Description of the task ▸
Among the entries below, how many lines contain the string "case"? Reply with that number alone.

Extracted records ▸

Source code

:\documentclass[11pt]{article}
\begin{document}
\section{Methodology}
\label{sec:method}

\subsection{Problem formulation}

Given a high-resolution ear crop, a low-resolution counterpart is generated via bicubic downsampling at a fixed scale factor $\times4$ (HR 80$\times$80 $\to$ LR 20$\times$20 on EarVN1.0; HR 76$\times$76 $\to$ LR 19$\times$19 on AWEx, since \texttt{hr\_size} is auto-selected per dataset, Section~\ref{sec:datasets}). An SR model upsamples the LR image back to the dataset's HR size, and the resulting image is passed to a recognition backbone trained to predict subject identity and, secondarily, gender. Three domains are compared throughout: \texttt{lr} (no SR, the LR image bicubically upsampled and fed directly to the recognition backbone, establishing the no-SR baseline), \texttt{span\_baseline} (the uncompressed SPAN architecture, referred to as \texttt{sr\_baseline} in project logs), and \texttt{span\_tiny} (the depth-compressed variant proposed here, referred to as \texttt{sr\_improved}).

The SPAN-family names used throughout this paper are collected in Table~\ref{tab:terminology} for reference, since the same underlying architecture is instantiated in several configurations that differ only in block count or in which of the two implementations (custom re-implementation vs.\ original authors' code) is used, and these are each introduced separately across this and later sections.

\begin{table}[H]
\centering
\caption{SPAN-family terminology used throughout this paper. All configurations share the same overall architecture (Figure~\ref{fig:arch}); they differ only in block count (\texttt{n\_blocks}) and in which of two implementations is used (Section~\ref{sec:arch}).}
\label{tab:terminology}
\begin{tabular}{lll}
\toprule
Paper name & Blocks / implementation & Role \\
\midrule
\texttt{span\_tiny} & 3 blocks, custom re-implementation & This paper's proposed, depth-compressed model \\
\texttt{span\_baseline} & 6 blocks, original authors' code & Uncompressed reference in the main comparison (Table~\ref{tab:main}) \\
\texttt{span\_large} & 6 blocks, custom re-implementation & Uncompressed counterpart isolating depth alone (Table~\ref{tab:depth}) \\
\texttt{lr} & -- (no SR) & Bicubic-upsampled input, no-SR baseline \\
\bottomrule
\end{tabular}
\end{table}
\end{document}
* * *
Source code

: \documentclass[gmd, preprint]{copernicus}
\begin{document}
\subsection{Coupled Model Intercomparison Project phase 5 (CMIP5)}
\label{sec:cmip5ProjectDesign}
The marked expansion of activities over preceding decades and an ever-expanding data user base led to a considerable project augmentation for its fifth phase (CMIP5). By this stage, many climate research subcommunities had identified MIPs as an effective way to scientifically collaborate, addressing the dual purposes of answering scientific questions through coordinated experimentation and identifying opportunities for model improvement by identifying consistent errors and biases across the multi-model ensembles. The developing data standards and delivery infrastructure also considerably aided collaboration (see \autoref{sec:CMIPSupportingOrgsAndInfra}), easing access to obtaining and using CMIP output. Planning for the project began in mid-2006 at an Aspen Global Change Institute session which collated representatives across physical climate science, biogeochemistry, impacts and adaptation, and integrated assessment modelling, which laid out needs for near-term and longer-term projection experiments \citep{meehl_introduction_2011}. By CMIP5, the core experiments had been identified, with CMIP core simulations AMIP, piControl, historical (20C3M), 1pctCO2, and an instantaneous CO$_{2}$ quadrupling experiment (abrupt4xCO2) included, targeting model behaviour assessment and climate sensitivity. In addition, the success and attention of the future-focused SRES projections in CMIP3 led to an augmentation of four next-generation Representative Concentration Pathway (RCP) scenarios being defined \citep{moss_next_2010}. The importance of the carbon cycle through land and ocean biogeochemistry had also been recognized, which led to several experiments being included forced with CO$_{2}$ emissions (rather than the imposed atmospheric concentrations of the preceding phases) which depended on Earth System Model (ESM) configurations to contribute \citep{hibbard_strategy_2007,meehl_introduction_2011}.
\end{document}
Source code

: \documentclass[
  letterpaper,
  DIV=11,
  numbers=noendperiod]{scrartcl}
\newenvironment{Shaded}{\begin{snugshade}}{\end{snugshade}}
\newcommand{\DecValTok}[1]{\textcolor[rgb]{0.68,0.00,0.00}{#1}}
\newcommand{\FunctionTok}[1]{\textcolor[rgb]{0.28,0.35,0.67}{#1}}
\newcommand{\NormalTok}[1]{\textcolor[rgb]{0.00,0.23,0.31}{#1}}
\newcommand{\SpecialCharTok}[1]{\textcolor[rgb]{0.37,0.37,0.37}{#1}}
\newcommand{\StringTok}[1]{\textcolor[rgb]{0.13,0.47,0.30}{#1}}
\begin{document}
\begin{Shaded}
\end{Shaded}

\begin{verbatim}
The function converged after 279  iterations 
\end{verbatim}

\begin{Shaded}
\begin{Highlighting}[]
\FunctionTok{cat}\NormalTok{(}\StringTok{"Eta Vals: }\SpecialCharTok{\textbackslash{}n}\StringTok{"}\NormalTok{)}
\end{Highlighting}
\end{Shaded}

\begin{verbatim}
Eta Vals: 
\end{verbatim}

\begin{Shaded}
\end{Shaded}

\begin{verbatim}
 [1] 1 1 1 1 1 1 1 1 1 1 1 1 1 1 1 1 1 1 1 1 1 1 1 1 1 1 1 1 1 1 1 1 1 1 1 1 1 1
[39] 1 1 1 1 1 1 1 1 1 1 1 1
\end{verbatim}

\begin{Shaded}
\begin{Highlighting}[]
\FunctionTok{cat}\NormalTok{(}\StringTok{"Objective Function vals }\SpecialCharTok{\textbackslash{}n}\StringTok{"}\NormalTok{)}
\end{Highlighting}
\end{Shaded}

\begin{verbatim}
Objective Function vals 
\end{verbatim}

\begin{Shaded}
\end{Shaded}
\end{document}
* * *
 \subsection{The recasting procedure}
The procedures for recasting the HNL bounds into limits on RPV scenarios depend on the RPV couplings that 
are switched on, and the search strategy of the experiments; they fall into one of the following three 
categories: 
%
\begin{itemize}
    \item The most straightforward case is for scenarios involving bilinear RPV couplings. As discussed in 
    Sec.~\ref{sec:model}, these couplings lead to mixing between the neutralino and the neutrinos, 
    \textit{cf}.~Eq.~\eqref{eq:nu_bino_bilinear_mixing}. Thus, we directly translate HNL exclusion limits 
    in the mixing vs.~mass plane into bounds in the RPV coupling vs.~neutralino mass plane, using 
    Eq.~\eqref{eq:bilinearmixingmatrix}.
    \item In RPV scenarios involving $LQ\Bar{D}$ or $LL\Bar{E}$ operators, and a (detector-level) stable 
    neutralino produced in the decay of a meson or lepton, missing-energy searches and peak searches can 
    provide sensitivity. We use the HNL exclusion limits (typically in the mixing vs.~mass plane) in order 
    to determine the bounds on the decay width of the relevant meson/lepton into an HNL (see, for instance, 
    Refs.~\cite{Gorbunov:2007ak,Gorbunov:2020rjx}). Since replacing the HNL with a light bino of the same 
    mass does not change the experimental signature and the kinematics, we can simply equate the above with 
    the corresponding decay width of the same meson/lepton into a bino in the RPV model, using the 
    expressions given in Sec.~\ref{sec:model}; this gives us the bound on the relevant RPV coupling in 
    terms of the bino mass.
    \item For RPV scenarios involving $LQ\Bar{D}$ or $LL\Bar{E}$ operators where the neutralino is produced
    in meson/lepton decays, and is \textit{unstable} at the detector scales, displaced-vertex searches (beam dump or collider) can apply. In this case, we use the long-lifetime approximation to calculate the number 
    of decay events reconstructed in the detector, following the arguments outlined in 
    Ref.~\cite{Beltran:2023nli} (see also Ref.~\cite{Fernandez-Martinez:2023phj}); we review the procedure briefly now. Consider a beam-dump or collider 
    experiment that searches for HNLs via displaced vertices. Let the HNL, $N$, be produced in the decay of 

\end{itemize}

Exercise solution ▸
2